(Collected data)
══════

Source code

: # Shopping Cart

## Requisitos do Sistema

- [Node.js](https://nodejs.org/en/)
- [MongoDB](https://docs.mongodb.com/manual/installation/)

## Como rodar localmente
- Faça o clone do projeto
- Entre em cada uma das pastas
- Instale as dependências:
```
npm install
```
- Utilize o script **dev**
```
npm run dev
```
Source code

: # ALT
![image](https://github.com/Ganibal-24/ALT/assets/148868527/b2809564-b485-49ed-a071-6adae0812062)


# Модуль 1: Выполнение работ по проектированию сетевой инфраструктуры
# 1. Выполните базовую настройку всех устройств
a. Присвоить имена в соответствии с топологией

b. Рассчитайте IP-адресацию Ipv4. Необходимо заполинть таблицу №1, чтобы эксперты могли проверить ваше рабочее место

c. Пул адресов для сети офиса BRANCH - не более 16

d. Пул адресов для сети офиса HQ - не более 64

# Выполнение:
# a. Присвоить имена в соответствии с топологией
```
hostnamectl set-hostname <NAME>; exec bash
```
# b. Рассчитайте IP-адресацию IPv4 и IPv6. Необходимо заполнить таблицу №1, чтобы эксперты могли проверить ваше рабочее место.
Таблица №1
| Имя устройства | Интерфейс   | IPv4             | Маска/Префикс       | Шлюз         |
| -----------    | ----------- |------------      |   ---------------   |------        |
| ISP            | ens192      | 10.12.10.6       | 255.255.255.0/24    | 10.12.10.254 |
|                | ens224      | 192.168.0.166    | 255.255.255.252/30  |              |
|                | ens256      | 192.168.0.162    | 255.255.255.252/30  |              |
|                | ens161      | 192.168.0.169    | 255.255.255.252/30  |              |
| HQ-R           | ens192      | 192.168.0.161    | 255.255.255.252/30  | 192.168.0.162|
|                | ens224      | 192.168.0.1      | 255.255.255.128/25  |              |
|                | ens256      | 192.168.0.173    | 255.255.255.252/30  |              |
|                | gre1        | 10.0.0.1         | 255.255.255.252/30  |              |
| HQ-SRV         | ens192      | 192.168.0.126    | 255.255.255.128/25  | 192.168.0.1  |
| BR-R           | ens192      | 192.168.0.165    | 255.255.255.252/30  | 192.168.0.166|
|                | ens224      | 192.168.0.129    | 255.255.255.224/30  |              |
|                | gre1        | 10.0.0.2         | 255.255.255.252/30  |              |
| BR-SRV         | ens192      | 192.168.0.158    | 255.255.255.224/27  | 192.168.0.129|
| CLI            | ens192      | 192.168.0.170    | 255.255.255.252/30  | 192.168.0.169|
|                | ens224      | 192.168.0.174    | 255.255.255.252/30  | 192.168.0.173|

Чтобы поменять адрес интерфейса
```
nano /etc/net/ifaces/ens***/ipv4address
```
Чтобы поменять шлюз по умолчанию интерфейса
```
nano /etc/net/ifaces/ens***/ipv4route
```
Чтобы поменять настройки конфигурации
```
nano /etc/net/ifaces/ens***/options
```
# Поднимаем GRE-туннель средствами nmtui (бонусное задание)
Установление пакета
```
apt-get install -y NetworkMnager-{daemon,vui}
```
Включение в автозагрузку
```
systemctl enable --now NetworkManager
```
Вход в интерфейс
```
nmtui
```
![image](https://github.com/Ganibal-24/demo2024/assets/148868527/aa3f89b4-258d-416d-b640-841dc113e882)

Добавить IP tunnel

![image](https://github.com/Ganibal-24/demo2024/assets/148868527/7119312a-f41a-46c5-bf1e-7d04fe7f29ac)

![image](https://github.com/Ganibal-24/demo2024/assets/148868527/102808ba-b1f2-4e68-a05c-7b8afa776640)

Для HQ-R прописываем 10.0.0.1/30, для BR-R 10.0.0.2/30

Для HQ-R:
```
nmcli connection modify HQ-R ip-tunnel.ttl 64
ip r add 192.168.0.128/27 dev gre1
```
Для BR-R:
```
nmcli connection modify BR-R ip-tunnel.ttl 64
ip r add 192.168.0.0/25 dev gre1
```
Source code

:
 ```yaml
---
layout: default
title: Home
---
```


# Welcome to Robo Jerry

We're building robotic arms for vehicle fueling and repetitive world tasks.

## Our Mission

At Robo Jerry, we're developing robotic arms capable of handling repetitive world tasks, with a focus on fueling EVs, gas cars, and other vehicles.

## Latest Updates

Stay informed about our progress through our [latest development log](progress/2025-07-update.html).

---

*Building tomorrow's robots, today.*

══════

Your assignment: Go through the records and gather the lines that hold "Рассчитайте".

Solution to the problem:
b. Рассчитайте IP-адресацию Ipv4. Необходимо заполинть таблицу №1, чтобы эксперты могли проверить ваше рабочее место
# b. Рассчитайте IP-адресацию IPv4 и IPv6. Необходимо заполнить таблицу №1, чтобы эксперты могли проверить ваше рабочее место.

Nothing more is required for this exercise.